In December 2018, Hachette Books became an imprint of the Perseus Books division. Concurrently, Da Capo Press and Da Capo's Lifelong became part of Hachette.

==Imprints==
The Perseus Books Group has these imprints:

- Avalon Travel
  - Moon Publications
  - Rick Steves (formerly John Muir Publications)
- Basic Books
  - Basic Civitas
  - Seal Press
- DaCapo
- Hachette Books
- Running Press
- PublicAffairs
  - Nation Books

===Former imprints===
Before Avalon Publishing Group was integrated into the Perseus Books Group, it published on 14 imprint presses. In 2007, some of the imprints were integrated into the Perseus Books Group, while others folded or were sold to other companies. Perseus also sold one of their imprints in the restructuring process.

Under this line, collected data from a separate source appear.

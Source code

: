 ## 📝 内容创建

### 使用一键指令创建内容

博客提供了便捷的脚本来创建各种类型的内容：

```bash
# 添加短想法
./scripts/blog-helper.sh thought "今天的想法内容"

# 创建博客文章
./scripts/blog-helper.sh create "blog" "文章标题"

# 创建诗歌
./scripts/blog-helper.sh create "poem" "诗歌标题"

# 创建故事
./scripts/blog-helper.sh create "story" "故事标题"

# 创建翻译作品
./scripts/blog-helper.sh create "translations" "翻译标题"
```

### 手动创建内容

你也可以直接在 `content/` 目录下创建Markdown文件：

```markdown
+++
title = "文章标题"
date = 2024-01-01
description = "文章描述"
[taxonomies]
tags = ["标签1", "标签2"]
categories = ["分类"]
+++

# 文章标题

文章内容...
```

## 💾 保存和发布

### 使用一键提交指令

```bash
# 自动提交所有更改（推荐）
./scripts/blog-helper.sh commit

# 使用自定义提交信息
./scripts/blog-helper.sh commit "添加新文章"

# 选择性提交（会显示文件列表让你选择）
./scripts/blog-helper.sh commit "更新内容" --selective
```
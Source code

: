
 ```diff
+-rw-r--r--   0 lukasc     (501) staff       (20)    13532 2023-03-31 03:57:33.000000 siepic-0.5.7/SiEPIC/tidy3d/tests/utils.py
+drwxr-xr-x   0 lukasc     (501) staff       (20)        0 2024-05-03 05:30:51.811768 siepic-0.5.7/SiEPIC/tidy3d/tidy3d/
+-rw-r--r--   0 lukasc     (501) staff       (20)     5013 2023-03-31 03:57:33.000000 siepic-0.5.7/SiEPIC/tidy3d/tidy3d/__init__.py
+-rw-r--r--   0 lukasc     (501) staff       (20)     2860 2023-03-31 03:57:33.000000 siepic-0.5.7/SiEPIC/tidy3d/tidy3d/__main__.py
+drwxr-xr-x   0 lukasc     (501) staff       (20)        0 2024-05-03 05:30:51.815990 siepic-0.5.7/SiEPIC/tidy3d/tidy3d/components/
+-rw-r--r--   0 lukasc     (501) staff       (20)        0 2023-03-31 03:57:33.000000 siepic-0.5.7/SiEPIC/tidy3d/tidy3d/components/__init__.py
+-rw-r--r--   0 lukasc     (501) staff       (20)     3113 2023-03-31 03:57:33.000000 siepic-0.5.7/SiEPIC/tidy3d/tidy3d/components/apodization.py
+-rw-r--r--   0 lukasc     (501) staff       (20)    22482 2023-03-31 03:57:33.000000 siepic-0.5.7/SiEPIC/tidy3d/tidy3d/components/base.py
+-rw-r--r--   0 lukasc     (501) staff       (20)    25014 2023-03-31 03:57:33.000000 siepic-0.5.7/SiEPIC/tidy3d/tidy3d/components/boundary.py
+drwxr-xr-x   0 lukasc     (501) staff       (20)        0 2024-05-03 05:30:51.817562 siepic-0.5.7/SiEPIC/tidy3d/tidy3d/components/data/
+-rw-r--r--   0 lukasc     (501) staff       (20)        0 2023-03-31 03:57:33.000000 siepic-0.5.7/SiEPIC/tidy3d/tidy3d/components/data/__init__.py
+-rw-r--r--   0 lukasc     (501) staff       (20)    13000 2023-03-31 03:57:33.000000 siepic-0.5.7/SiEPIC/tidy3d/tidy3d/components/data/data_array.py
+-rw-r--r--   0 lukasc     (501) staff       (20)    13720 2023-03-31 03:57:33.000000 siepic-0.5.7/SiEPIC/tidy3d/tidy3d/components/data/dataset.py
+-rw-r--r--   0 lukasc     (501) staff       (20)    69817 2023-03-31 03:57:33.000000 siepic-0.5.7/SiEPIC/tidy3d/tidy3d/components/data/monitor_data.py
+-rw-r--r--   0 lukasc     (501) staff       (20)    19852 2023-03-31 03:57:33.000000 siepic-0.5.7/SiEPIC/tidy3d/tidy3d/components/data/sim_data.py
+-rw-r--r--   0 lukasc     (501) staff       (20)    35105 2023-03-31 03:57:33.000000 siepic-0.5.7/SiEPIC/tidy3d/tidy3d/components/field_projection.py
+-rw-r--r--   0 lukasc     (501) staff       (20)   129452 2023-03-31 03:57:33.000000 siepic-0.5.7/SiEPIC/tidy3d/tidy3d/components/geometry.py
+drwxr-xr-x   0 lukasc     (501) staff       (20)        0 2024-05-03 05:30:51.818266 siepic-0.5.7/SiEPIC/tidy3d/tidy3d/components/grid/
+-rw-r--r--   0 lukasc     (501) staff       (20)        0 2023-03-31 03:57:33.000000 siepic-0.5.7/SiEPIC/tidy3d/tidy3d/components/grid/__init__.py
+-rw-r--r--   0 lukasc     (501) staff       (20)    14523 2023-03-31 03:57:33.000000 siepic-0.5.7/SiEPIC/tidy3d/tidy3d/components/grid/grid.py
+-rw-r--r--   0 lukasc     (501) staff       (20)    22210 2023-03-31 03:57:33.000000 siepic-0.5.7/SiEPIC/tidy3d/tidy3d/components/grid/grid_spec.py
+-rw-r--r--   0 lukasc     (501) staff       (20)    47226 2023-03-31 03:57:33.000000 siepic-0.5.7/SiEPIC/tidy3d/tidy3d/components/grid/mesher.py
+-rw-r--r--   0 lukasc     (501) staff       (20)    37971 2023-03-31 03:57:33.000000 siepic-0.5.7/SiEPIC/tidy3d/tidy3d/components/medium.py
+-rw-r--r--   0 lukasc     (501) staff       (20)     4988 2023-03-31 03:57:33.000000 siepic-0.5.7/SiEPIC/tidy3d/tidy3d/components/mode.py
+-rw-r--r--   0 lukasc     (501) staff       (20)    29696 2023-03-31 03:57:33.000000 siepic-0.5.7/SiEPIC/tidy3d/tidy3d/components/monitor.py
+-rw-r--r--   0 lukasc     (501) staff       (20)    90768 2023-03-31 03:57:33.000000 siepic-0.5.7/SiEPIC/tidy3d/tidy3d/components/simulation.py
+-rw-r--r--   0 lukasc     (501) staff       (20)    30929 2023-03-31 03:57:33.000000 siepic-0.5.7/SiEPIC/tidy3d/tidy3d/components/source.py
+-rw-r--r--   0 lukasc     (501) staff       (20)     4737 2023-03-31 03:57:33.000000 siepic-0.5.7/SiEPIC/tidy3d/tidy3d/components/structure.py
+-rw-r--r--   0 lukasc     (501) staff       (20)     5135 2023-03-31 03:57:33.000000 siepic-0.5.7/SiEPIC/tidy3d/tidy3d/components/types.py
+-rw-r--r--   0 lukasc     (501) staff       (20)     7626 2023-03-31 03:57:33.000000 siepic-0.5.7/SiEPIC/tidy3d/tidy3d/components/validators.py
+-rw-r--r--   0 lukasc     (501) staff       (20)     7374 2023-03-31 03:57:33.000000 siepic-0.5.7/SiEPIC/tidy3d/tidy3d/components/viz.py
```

====Avalon Publishing Group====
- Axoplasm
- Black Square Editions
- Blue Moon Books
- Carroll & Graf Publishers—acquired in 1998 and folded in 2007
- Four Walls Eight Windows—absorbed into Thunder's Mouth Press in 2004
- Marlowe & Company—absorbed into the DaCapo imprint
- No Exit Press
- Seal Press
- Shoemaker & Hoard Publishers—sold to Counterpoint LLC
- Thunder's Mouth Press—folded in 2007

====Perseus Books Group====
- Counterpoint Press—sold to Counterpoint LLC
- Vanguard Press started in 2007 and closed in 2012
- Weinstein Books—closed in 2017
- Westview—sold to Taylor & Francis and absorbed into Routledge

==Distribution==
Perseus previously owned separate book distribution companies.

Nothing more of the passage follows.